THE RECORDS:
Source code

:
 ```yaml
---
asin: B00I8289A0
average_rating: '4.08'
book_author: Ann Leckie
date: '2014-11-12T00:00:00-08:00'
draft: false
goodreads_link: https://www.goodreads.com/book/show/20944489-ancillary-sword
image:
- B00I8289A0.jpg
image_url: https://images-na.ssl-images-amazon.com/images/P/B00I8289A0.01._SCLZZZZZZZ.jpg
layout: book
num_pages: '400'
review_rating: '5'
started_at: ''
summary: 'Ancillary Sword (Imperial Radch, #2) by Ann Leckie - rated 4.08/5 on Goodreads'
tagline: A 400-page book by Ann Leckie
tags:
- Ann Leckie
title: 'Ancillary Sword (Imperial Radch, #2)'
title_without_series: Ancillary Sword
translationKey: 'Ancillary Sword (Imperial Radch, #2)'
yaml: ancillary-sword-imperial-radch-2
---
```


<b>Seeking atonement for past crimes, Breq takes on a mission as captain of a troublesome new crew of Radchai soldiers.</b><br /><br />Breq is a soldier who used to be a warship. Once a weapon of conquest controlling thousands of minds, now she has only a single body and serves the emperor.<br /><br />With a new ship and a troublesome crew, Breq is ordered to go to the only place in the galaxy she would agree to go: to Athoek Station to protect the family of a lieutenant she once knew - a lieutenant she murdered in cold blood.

INSTRUCTIONS FOR THE TASK: Reproduce each line in the listing above that mentions the string "Leckie".

REPLY:
book_author: Ann Leckie
summary: 'Ancillary Sword (Imperial Radch, #2) by Ann Leckie - rated 4.08/5 on Goodreads'
tagline: A 400-page book by Ann Leckie
- Ann Leckie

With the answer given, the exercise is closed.